As the answer, give every line of the records that includes the word "данные".

* * * * * * * * *

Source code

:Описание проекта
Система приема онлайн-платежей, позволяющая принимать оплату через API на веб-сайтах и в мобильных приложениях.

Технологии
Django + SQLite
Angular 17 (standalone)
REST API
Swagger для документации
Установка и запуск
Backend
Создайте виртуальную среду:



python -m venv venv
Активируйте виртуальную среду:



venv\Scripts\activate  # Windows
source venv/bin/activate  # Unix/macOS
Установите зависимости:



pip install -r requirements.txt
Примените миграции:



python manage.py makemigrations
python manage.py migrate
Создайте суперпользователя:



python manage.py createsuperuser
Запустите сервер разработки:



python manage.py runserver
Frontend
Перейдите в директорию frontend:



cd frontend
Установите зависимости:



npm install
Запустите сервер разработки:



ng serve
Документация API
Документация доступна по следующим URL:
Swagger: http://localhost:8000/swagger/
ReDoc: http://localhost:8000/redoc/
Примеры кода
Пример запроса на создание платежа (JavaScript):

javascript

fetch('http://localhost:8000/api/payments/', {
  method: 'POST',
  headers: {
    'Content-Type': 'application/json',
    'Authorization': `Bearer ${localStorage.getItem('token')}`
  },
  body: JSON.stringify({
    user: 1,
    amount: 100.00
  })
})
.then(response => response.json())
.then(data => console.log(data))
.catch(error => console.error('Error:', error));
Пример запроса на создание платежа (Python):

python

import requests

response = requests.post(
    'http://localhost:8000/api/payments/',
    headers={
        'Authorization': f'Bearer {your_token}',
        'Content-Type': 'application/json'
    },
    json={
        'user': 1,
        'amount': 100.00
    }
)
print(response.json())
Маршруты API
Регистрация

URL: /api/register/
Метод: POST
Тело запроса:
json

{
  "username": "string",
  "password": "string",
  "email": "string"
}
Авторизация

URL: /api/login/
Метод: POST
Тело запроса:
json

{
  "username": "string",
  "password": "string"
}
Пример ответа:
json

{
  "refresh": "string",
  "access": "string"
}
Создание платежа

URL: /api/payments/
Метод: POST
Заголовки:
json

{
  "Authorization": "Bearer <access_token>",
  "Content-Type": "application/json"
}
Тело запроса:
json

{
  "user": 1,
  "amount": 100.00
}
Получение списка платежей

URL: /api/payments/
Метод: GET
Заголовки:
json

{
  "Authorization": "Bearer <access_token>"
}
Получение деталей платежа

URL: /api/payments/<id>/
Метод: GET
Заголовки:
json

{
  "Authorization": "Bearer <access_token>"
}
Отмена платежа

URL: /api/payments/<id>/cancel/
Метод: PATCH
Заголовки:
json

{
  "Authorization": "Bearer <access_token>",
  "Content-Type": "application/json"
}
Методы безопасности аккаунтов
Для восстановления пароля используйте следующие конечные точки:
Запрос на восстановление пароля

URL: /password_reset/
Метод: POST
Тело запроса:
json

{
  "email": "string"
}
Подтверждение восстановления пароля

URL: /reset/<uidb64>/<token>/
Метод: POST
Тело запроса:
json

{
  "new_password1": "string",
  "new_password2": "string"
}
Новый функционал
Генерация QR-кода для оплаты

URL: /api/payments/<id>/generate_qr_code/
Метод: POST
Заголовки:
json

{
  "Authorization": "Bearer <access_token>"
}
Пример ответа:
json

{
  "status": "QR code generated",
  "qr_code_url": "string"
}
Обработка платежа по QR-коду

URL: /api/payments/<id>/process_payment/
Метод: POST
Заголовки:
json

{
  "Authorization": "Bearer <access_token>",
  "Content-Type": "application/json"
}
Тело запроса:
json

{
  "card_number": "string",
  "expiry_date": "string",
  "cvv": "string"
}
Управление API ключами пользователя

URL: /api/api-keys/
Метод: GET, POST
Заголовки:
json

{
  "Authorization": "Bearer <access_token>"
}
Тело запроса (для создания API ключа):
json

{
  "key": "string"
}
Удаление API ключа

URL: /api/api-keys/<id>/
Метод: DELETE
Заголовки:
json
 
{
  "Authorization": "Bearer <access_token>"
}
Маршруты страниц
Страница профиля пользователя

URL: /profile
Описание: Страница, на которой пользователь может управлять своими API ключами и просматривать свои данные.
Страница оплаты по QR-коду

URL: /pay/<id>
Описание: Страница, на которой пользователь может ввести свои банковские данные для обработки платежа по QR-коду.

* * * * * * * * *

» SOLVED PROBLEM:
Описание: Страница, на которой пользователь может управлять своими API ключами и просматривать свои данные.
Описание: Страница, на которой пользователь может ввести свои банковские данные для обработки платежа по QR-коду.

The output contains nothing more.